The patient is worried because he noticed a swelling in the left side of his scrotum.
“Doc, I’ve felt this lump…”
History of Presenting Complaint
Onset: When did he first notice the swelling?
Size: Has the swelling grown?
Pain: Is it painful or painless? It may be useful to use the SOCRATES framework for inquiring about pain.
Onset of pain (e.g. sudden, gradual)
Character (e.g. sharp, dull)
Associated symptoms with pain (e.g. nausea, vomiting)
Timing (e.g. is the pain related to anything?)
Exacerbating & relieving factors (i.e. things that make the pain worse/better)
Severity (e.g. scale of 1-10)
Was there any preceding trauma?
Associated symptoms: Infective symptoms such as fever or dysuria, systemic symptoms such as weight loss or night sweats.
Patient response: “I noticed it in the shower a few weeks ago – I didn’t think much at first because it doesn’t hurt, but now I think it’s getting bigger. I feel fine though.”

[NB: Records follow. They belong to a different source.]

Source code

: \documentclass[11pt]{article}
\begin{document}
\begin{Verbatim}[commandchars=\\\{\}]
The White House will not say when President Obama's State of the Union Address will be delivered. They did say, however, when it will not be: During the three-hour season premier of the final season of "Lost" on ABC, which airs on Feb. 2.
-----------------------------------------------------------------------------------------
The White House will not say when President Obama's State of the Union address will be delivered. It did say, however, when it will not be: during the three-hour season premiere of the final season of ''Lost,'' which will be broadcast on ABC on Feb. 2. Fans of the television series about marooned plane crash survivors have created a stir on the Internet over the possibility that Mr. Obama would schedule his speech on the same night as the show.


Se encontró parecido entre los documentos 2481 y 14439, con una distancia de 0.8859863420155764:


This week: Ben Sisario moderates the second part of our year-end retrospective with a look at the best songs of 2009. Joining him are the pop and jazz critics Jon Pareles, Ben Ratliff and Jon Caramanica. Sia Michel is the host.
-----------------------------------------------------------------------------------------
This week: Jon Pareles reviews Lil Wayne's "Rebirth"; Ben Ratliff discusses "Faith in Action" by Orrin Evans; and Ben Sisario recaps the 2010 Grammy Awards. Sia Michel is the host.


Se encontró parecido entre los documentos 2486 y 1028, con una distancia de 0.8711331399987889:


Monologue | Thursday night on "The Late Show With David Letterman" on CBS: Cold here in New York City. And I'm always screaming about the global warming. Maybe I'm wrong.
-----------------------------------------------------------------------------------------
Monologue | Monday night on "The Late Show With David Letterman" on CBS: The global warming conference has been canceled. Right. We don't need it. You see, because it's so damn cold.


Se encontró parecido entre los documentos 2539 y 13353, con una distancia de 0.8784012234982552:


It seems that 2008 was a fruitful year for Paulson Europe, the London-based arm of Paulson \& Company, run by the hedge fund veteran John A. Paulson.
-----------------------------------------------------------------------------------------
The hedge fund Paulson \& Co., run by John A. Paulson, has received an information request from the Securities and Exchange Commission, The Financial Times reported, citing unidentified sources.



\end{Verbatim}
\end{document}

Other Components of History
See the Geeky Medics guide to taking a sexual history here.
Past medical history
Other medical diagnoses (e.g. patients with Klinefelter’s and Kallman’s syndrome have a greater risk of testicular cancer)
Previous abdominal, pelvic or perineal surgeries
Specifically, ask about a history of childhood cryptorchidism (higher risk of testicular cancer)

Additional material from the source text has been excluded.